GALLERY POTTERY
Folk Art - Pottery
Marie Rogers is one of a rare breed - one of the few women folk potters around, the last practitioner of the Jugtown Georgia pottery tradition, and the only female Jugtown potter. She was born in 1922 "down in country about two miles North of Jugtown," where she still resides. Like many of her neighbors, her father farmed. Her husband was a potter. Says Rogers, "He made pitchers an' big ol' churns, jugs, flowerpots, an' planters. His whole family- his granddaddy and an' great granddaddy too- did pottery in Upson County in Jugtown. They carried it in a wagon an' would be gone two or three weeks. Back then there wasn't no money. They'd trade. They got syrup, flour, chickens, whatever. Now people make big money an' it don't go nowhere, does it? Almost everything was made of clay then. When glass come out, you couldn't give pottery away. Glass is gonna go out too. This plastic is gonna take it. For me, turnin' is a hobby. I just enjoy doin' it. I wouldn't get rich at it. And it ain't easy. I mix my own clay, bisque fire my pieces, make up my own glazes. I got a big mixer in the back. If you don't get your clay mixed right, you can mess up. You have to let it sit 'til you can handle it.
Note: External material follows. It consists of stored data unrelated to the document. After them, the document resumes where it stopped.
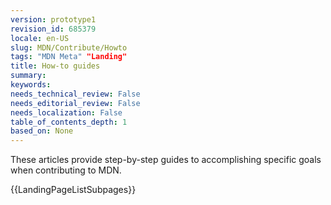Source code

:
 ```yaml
---
version: prototype1
revision_id: 685379
locale: en-US
slug: MDN/Contribute/Howto
tags: "MDN Meta" "Landing"
title: How-to guides
summary: 
keywords: 
needs_technical_review: False
needs_editorial_review: False
needs_localization: False
table_of_contents_depth: 1
based_on: None
---
```

<p>These articles provide step-by-step guides to accomplishing specific goals when contributing to MDN.</p>
<p>{{LandingPageListSubpages}}</p>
You have to be particular an' wipe the glaze off the bottom an' put it in the kiln an' not have it touch. At night I carry it in the hou.se. I put newspaper on the table an' the floor in my kitchen. It be real warm in there. I ain't interested in wintertime in it too much as I am in summer." Marie has been written up in several books, including John A. Burrison's Brother's in Clay: The Story of Georgia Folk Pottery and Outsider Art by Kathy Moses. Her work is in numerous collections, and sought after by many collectors.